Question posée en séance, et publiée le 3 mars 2021


DÉLINQUANCE DES MINEURS

M. le président. La parole est à M. Robin Reda.

M. Robin Reda. Monsieur le Premier ministre, je souhaite à mon tour revenir sur les événements de la semaine dernière, à Saint-Chéron et à Boussy-Saint-Antoine, en Essonne, où deux adolescents ont été tués dans d'atroces affrontements de bandes. En pensant aux victimes et à leurs familles, je veux d'abord saluer les réactions instantanées et collectives des élus locaux et de l'État, qui, en responsabilité, ont fait face à l'émotion et à l'urgence, en prévenant toute réplique vengeresse.

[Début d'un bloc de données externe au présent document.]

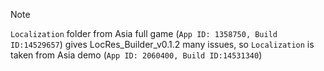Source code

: <!--
> [!NOTE]  
> Highlights information that users should take into account, even when skimming.

> [!TIP]
> Optional information to help a user be more successful.

> [!IMPORTANT]  
> Crucial information necessary for users to succeed.

> [!WARNING]  
> Critical content demanding immediate user attention due to potential risks.

> [!CAUTION]
> Negative potential consequences of an action.
-->

> [!NOTE]  
> `Localization` folder from Asia full game (`App ID: 1358750, Build ID:14529657`) gives LocRes_Builder_v0.1.2 many issues, so `Localization` is taken from Asia demo (`App ID: 2060400, Build ID:14531340`)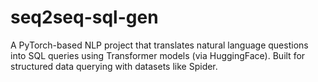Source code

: # seq2seq-sql-gen
A PyTorch-based NLP project that translates natural language questions into SQL queries using Transformer models (via HuggingFace). Built for structured data querying with datasets like Spider.
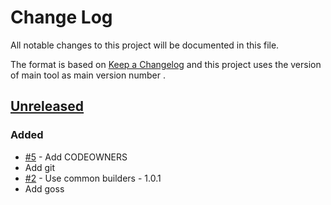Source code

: # Change Log
All notable changes to this project will be documented in this file.

The format is based on [Keep a Changelog](http://keepachangelog.com/)
and this project uses the version of main tool as main version number .

## [Unreleased]

### Added
- [#5] - Add CODEOWNERS
- Add git 
- [#2] - Use common builders - 1.0.1
- Add goss 

[#5]: https://github.com/philips-software/goss/issues/5
[#2]: https://github.com/philips-software/goss/issues/2
[Unreleased]: https://github.com/philips-software/goss
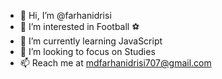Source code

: - 👋 Hi, I’m @farhanidrisi
- 👀 I’m interested in Football ⚽️ 
- 🌱 I’m currently learning JavaScript 
- 💞️ I’m looking to focus on Studies 
- 📫 Reach me at mdfarhanidrisi707@gmail.com
      
<!---
farhanidrisi/farhanidrisi is a ✨ special ✨ repository because its `README.md` (this file) appears on your GitHub profile.
You can click the Preview link to take a look at your changes.
--->
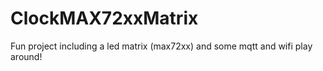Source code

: # ClockMAX72xxMatrix
Fun project including a led matrix (max72xx) and some mqtt and wifi play around!

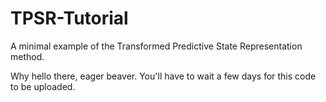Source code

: # TPSR-Tutorial
A minimal example of the Transformed Predictive State Representation method.

Why hello there, eager beaver.  You'll have to wait a few days for this code to be uploaded.
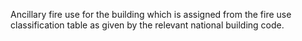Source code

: Ancillary fire use for the building which is assigned from the fire use classification table as given by the relevant national building code.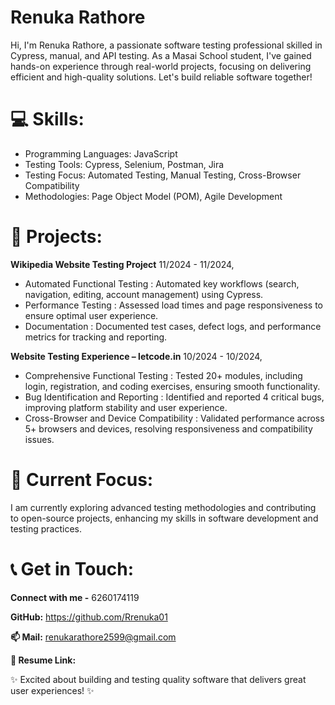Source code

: # Renuka Rathore
Hi, I'm Renuka Rathore, a passionate software testing professional skilled in Cypress, manual, and API testing. As a Masai School student, I've gained hands-on experience through real-world projects, focusing on delivering efficient and high-quality solutions. Let's build reliable software together!

# 💻 **Skills:**

- Programming Languages: JavaScript
- Testing Tools: Cypress, Selenium, Postman, Jira
- Testing Focus: Automated Testing, Manual Testing, Cross-Browser Compatibility
- Methodologies: Page Object Model (POM), Agile Development

# 🚀 **Projects:**

**Wikipedia Website Testing Project**
11/2024 - 11/2024,
- Automated Functional Testing : Automated key workflows (search, navigation, editing, account management) using Cypress.
- Performance Testing : Assessed load times and page responsiveness to ensure optimal user experience.
- Documentation : Documented test cases, defect logs, and performance metrics for tracking and reporting.

**Website Testing Experience – letcode.in**
10/2024 - 10/2024,
- Comprehensive Functional Testing : Tested 20+ modules, including login, registration, and coding exercises, ensuring smooth functionality.
- Bug Identification and Reporting : Identified and reported 4 critical bugs, improving platform stability and user experience.
- Cross-Browser and Device Compatibility : Validated performance across 5+ browsers and devices, resolving responsiveness and compatibility issues.

# **🌱 Current Focus:**

I am currently exploring advanced testing methodologies and contributing to open-source projects, enhancing my skills in software development and testing practices.

# 📞 **Get in Touch:** 
**Connect with me -** 6260174119

**GitHub:** https://github.com/Rrenuka01

**📫 Mail:** renukarathore2599@gmail.com

**📄 Resume Link:**

✨ Excited about building and testing quality software that delivers great user experiences! ✨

Au moins soixante-dix bandes sont recensées en Île-de-France – c'est malheureusement une évaluation minimale. Avec la force des réseaux sociaux, la fureur narcissique de la bande est accessible à tous. Chacun peut facilement fédérer, revendiquer, regrouper, intimider et se laisser entraîner par la démesure, jusqu'à commettre l'irréparable. L'Essonne est l'un des départements les plus touchés par ce phénomène, en raison de la jeunesse de ses habitants, mais aussi de la sédimentation de rivalités idiotes entre quartiers. C'est là aussi qu'il y a cinq ans, des policiers étaient violemment pris pour cible, notamment par des mineurs, à Viry-Chatillon. Comme d'autres territoires, ce département connaît un réel décrochage régalien. Malgré les efforts de nombreux maires pour déployer police municipale et vidéoprotection, les moyens de l'État restent insuffisants pour combattre la violence débridée et l'escalade de l'impunité.

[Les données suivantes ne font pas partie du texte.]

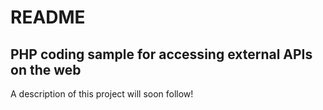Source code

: # README

## PHP coding sample for accessing external APIs on the web

A description of this project will soon follow!
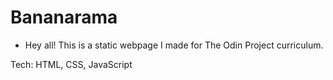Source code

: # Bananarama
- Hey all! This is a static webpage I made for The Odin Project curriculum.

Tech: HTML, CSS, JavaScript
         
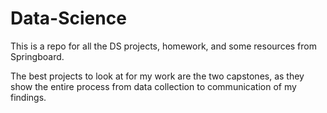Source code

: # Data-Science
This is a repo for all the DS projects, homework, and some resources from Springboard. 

The best projects to look at for my work are the two capstones, as they show the entire process from data collection to communication of my findings. 
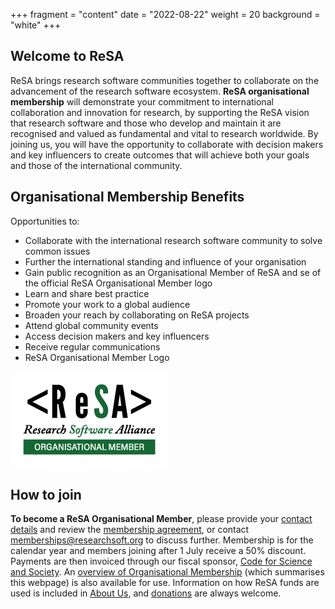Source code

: +++
fragment = "content"
date = "2022-08-22"
weight = 20
background = "white"
+++

## Welcome to ReSA
ReSA brings research software communities together to collaborate on the advancement of the research software ecosystem.
**ReSA organisational membership** will demonstrate your commitment to international collaboration and innovation for research, by supporting the ReSA vision that research software and those who develop and maintain it are recognised and valued as fundamental and vital to research worldwide.
By joining us, you will have the opportunity to collaborate with decision makers and key influencers to create outcomes that will achieve both your goals and those of the international community. 

## Organisational Membership Benefits 

Opportunities to:
- Collaborate with the international research software community to solve common issues
- Further the international standing and influence of your organisation
- Gain public recognition as an Organisational Member of ReSA and se of the official ReSA Organisational Member logo
- Learn and share best practice 
- Promote your work to a global audience 
- Broaden your reach by collaborating on ReSA projects
- Attend global community events
- Access decision makers and key influencers 
- Receive regular communications
- ReSA Organisational Member Logo 
<img src="ReSAOrganisationalMember.jpg">

## How to join

**To become a ReSA Organisational Member**, please provide your [contact details](https://airtable.com/shrI5UKJesqNoFiD7) and review the [membership agreement](https://docs.google.com/document/d/1arCDTzFaM8gavaSBOFcuHSI_m_WmvV4pJjwDVdNwmbk/edit), or contact [memberships@researchsoft.org](mailto:membership@researchsoft.org) to discuss further. Membership is for the calendar year and members joining after 1 July receive a 50% discount. Payments are then invoiced through our fiscal sponsor, [Code for Science and Society](https://codeforscience.org/). An [overview of Organisational Membership](https://docs.google.com/document/d/1Rlw55m1D4oQbwvwBzxUFvIVJYQ32QD5x/edit) (which summarises this webpage) is also available for use. Information on how ReSA funds are used is included in [About Us](https://www.researchsoft.org/about-resa/), and [donations](https://www.researchsoft.org/donate/) are always welcome.

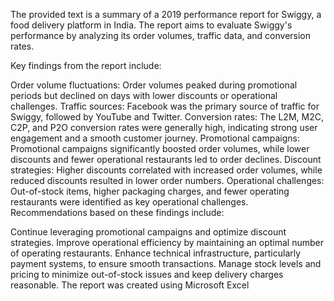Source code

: The provided text is a summary of a 2019 performance report for Swiggy, a food delivery platform in India. The report aims to evaluate Swiggy's performance by analyzing its order volumes, traffic data, and conversion rates.

Key findings from the report include:

Order volume fluctuations: Order volumes peaked during promotional periods but declined on days with lower discounts or operational challenges.
Traffic sources: Facebook was the primary source of traffic for Swiggy, followed by YouTube and Twitter.
Conversion rates: The L2M, M2C, C2P, and P2O conversion rates were generally high, indicating strong user engagement and a smooth customer journey.
Promotional campaigns: Promotional campaigns significantly boosted order volumes, while lower discounts and fewer operational restaurants led to order declines.
Discount strategies: Higher discounts correlated with increased order volumes, while reduced discounts resulted in lower order numbers.
Operational challenges: Out-of-stock items, higher packaging charges, and fewer operating restaurants were identified as key operational challenges.
Recommendations based on these findings include:

Continue leveraging promotional campaigns and optimize discount strategies.
Improve operational efficiency by maintaining an optimal number of operating restaurants.
Enhance technical infrastructure, particularly payment systems, to ensure smooth transactions.
Manage stock levels and pricing to minimize out-of-stock issues and keep delivery charges reasonable.
The report was created using Microsoft Excel

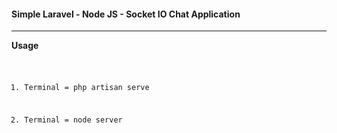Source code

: <h4>Simple Laravel - Node JS - Socket IO Chat Application</h4>
<hr>
<b>Usage</b>
<code>
    
1. Terminal = php artisan serve
    
2. Terminal = node server
    
</code>
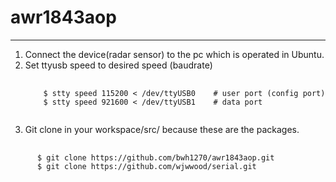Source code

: # awr1843aop
- - -

1. Connect the device(radar sensor) to the pc which is operated in Ubuntu.
2. Set ttyusb speed to desired speed (baudrate)
   <pre>
     <code>
       $ stty speed 115200 < /dev/ttyUSB0    # user port (config port)
       $ stty speed 921600 < /dev/ttyUSB1    # data port
     </code>
   </pre>
3. Git clone in your workspace/src/ because these are the packages.
  <pre>
    <code>
      $ git clone https://github.com/bwh1270/awr1843aop.git
      $ git clone https://github.com/wjwwood/serial.git
    </code>
  </pre>

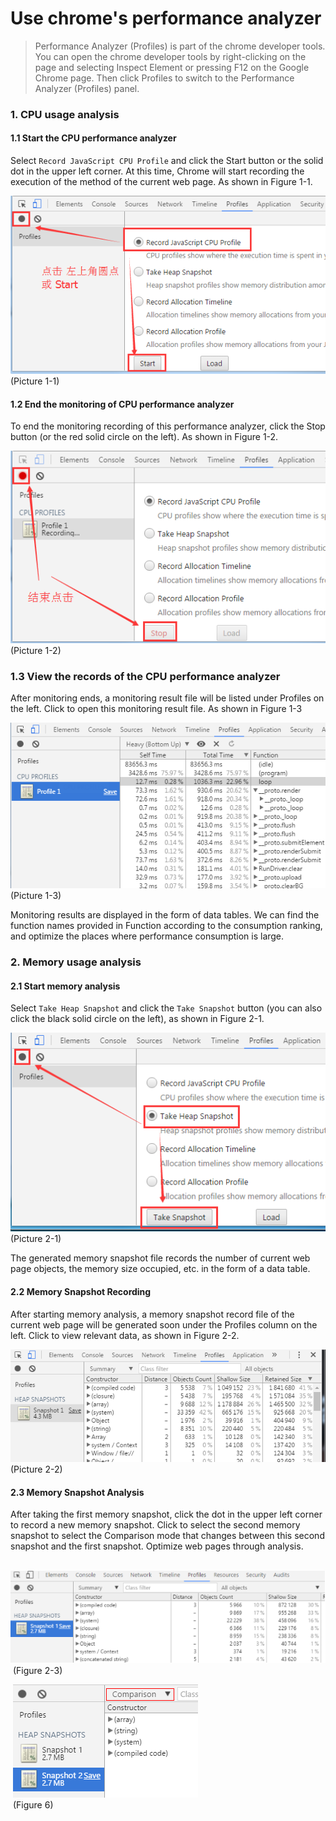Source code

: # Use chrome's performance analyzer

> Performance Analyzer (Profiles) is part of the chrome developer tools. You can open the chrome developer tools by right-clicking on the page and selecting Inspect Element or pressing F12 on the Google Chrome page. Then click Profiles to switch to the Performance Analyzer (Profiles) panel.
>

 

### 1. CPU usage analysis

#### 1.1 Start the CPU performance analyzer

Select `Record JavaScript CPU Profile` and click the Start button or the solid dot in the upper left corner. At this time, Chrome will start recording the execution of the method of the current web page. As shown in Figure 1-1.

![Picture 1-1](img/1-1.png)<br/>(Picture 1-1)



#### 1.2 End the monitoring of CPU performance analyzer

To end the monitoring recording of this performance analyzer, click the Stop button (or the red solid circle on the left). As shown in Figure 1-2.

![Picture 1-2](img/1-2.png)<br/>(Picture 1-2)



### 1.3 View the records of the CPU performance analyzer

After monitoring ends, a monitoring result file will be listed under Profiles on the left. Click to open this monitoring result file. As shown in Figure 1-3

![Picture 1-3](img/1-3.png)<br/>(Picture 1-3)

Monitoring results are displayed in the form of data tables. We can find the function names provided in Function according to the consumption ranking, and optimize the places where performance consumption is large.



### 2. Memory usage analysis

#### 2.1 Start memory analysis

Select `Take Heap Snapshot` and click the `Take Snapshot` button (you can also click the black solid circle on the left), as shown in Figure 2-1.



![Picture 2-1](img/2-1.png)<br/>(Picture 2-1)

The generated memory snapshot file records the number of current web page objects, the memory size occupied, etc. in the form of a data table.



#### 2.2 Memory Snapshot Recording

After starting memory analysis, a memory snapshot record file of the current web page will be generated soon under the Profiles column on the left. Click to view relevant data, as shown in Figure 2-2.

![Picture 2-2](img/2-2.png)<br/>(Picture 2-2)



#### 2.3 Memory Snapshot Analysis


After taking the first memory snapshot, click the dot in the upper left corner to record a new memory snapshot. Click to select the second memory snapshot to select the Comparison mode that changes between this second snapshot and the first snapshot. Optimize web pages through analysis.



​	![Picture 1.png](img/5.png)<br/>
​	(Figure 2-3)

​	![Picture 1.png](img/6.png)<br/>
​	(Figure 6)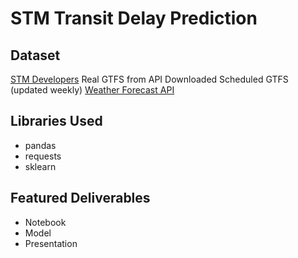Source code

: # STM Transit Delay Prediction

## Dataset

[STM Developers](https://www.stm.info/en/about/developers)
Real GTFS from API
Downloaded Scheduled GTFS (updated weekly)
[Weather Forecast API](https://open-meteo.com/en/docs)

## Libraries Used

- pandas
- requests
- sklearn

## Featured Deliverables

- Notebook
- Model
- Presentation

Mais ne soyons pas dupes, avec ces affrontements de bande d'enfants, la société paye ses lâchetés. Nous avons trop longtemps laissé prospérer l'idée que toute affirmation de l'autorité était une brutalité, surtout quand elle s'exerce sur des enfants qui cumulent difficultés sociales, familiales et scolaires. C'est pourtant précisément quand l'environnement familial est défaillant, que la République doit être forte, exigeante et poser un cadre à respecter.

Le plan de lutte contre les bandes, ou plan rixe, que le Gouvernement a réactivé hier, a été lancé il y a dix ans. Pourtant, la situation ne cesse de s'aggraver. Monsieur le Premier ministre, depuis des mois, les actes de violence résonnent partout dans notre pays. Cette violence se banalise, se rajeunit et les Français finissent par l'intégrer à leur quotidien ; ils attendent de vous des réponses fortes sur les plans éducatif, sécuritaire et judiciaire. En aurez-vous seulement l'envie ? En aurez-vous seulement le temps ? (Applaudissements sur les bancs du groupe LR.)

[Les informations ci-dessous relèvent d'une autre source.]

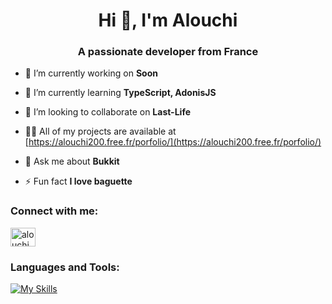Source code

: <h1 align="center">Hi 👋, I'm Alouchi</h1>
<h3 align="center">A passionate developer from France</h3>


- 🔭 I’m currently working on **Soon**

- 🌱 I’m currently learning **TypeScript, AdonisJS**

- 👯 I’m looking to collaborate on **Last-Life**

- 👨‍💻 All of my projects are available at [https://alouchi200.free.fr/porfolio/](https://alouchi200.free.fr/porfolio/)

- 💬 Ask me about **Bukkit**

- ⚡ Fun fact **I love baguette**

<h3 align="left">Connect with me:</h3>
<p align="left">
<a href="https://discord.gg/alouchi" target="blank"><img align="center" src="https://raw.githubusercontent.com/rahuldkjain/github-profile-readme-generator/master/src/images/icons/Social/discord.svg" alt="alouchi" height="30" width="40" /></a>
</p>

<h3 align="left">Languages and Tools:</h3>

[![My Skills](https://skillicons.dev/icons?i=java,kotlin,nodejs,figma&theme=light)](https://skillicons.dev)

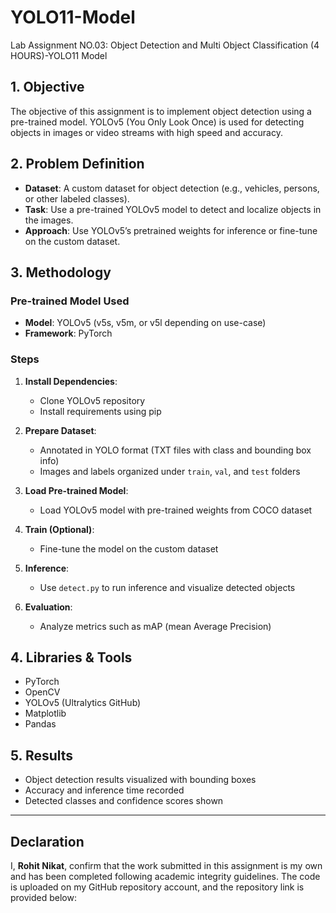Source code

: # YOLO11-Model
Lab Assignment NO.03: Object Detection and Multi Object Classification (4 HOURS)-YOLO11 Model

## 1. Objective
The objective of this assignment is to implement object detection using a pre-trained model. YOLOv5 (You Only Look Once) is used for detecting objects in images or video streams with high speed and accuracy.

## 2. Problem Definition
- **Dataset**: A custom dataset for object detection (e.g., vehicles, persons, or other labeled classes).
- **Task**: Use a pre-trained YOLOv5 model to detect and localize objects in the images.
- **Approach**: Use YOLOv5’s pretrained weights for inference or fine-tune on the custom dataset.

## 3. Methodology

### Pre-trained Model Used
- **Model**: YOLOv5 (v5s, v5m, or v5l depending on use-case)
- **Framework**: PyTorch

### Steps
1. **Install Dependencies**:
   - Clone YOLOv5 repository
   - Install requirements using pip

2. **Prepare Dataset**:
   - Annotated in YOLO format (TXT files with class and bounding box info)
   - Images and labels organized under `train`, `val`, and `test` folders

3. **Load Pre-trained Model**:
   - Load YOLOv5 model with pre-trained weights from COCO dataset

4. **Train (Optional)**:
   - Fine-tune the model on the custom dataset

5. **Inference**:
   - Use `detect.py` to run inference and visualize detected objects

6. **Evaluation**:
   - Analyze metrics such as mAP (mean Average Precision)

## 4. Libraries & Tools
- PyTorch
- OpenCV
- YOLOv5 (Ultralytics GitHub)
- Matplotlib
- Pandas

## 5. Results
- Object detection results visualized with bounding boxes
- Accuracy and inference time recorded
- Detected classes and confidence scores shown

---

## Declaration
I, **Rohit Nikat**, confirm that the work submitted in this assignment is my own and has been completed following academic integrity guidelines. The code is uploaded on my GitHub repository account, and the repository link is provided below:

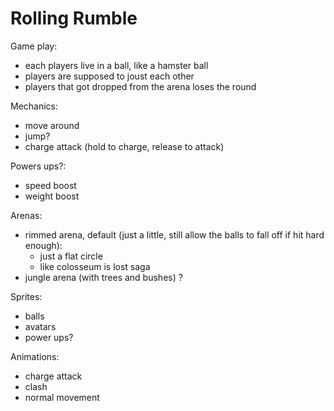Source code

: # Rolling Rumble 

Game play:
- each players live in a ball, like a hamster ball
- players are supposed to joust each other 
- players that got dropped from the arena loses the round

Mechanics:
- move around
- jump?
- charge attack (hold to charge, release to attack)

Powers ups?:
- speed boost
- weight boost

Arenas:
- rimmed arena, default (just a little, still allow the balls to fall off if hit hard enough):
    - just a flat circle
    - like colosseum is lost saga
- jungle arena (with trees and bushes) ?

Sprites:
- balls
- avatars
- power ups?

Animations:
- charge attack
- clash
- normal movement
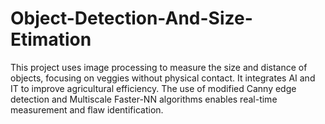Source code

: # Object-Detection-And-Size-Etimation
This project uses image processing to measure the size and distance of objects, focusing on veggies without physical contact. It integrates AI and IT to improve agricultural efficiency. The use of modified Canny edge detection and Multiscale Faster-NN algorithms enables real-time measurement and flaw identification.

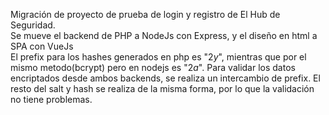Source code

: Migración de proyecto de prueba de login y registro de El Hub de Seguridad.<br>
Se mueve el backend de PHP a NodeJs con Express, y el diseño en html a SPA con VueJs <br>
El prefix para los hashes generados en php es "$2y$", mientras que por el mismo metodo(bcrypt) pero en nodejs es "$2a$". Para validar los datos encriptados desde ambos backends, se realiza un intercambio de prefix. El resto del salt y hash se realiza de la misma forma, por lo que la validación no tiene problemas.
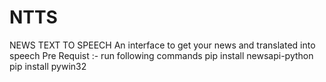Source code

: # NTTS
NEWS TEXT TO SPEECH
An interface to get your news and translated into speech 
Pre Requist :- run following commands 
pip install newsapi-python
pip install pywin32
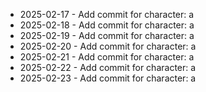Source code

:- 2025-02-17 - Add commit for character: a
- 2025-02-18 - Add commit for character: a
- 2025-02-19 - Add commit for character: a
- 2025-02-20 - Add commit for character: a
- 2025-02-21 - Add commit for character: a
- 2025-02-22 - Add commit for character: a
- 2025-02-23 - Add commit for character: a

M. Pierre Cordier. Ça, c'est envoyé !

M. le président. La parole est à M. le ministre de l'intérieur.

M. Pierre Cordier. Il n'aura pas le temps !

M. Gérald Darmanin, ministre de l'intérieur. Monsieur Reda, après vous et Mme Guévenoux, je veux redire l'émotion que le Gouvernement partage avec les élus locaux, comme vous le savez, je me suis rendu en Essonne, avec Mme de Montchalin.

Comme vous, je considère que ces drames appellent une réponse de l'État, que vous n'attendez pas en vain. Si le renforcement des effectifs de police que vous avez bien voulu souligner ne réglera pas tout, il est important ; je constate d'ailleurs qu'il concerne tant les zones gendarmerie que les zones police, tant le milieu rural que le milieu urbain.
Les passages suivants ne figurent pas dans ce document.